Beginning at the line containing "- Built with", output every line to the end of the data below exactly as it appears.

Stored data
□ □ □

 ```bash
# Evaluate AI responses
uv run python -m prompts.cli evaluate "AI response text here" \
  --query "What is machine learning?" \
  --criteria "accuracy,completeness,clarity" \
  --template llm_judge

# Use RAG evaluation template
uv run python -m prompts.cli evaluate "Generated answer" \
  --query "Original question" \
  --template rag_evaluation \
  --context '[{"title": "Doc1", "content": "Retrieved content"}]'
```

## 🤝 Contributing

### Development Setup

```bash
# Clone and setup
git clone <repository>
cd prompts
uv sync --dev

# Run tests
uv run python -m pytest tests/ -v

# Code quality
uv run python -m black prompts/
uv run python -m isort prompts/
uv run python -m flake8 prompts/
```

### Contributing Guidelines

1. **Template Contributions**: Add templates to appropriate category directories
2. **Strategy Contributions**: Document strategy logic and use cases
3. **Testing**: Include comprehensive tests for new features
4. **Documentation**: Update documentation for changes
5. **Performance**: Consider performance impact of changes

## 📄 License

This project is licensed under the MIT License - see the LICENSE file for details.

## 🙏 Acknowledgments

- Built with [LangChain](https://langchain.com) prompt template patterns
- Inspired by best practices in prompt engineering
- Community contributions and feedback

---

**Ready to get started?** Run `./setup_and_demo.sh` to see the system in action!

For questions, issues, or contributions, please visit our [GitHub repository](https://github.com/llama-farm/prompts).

□ □ □

- [Response to this task]:
- Built with [LangChain](https://langchain.com) prompt template patterns
- Inspired by best practices in prompt engineering
- Community contributions and feedback

---

**Ready to get started?** Run `./setup_and_demo.sh` to see the system in action!

For questions, issues, or contributions, please visit our [GitHub repository](https://github.com/llama-farm/prompts).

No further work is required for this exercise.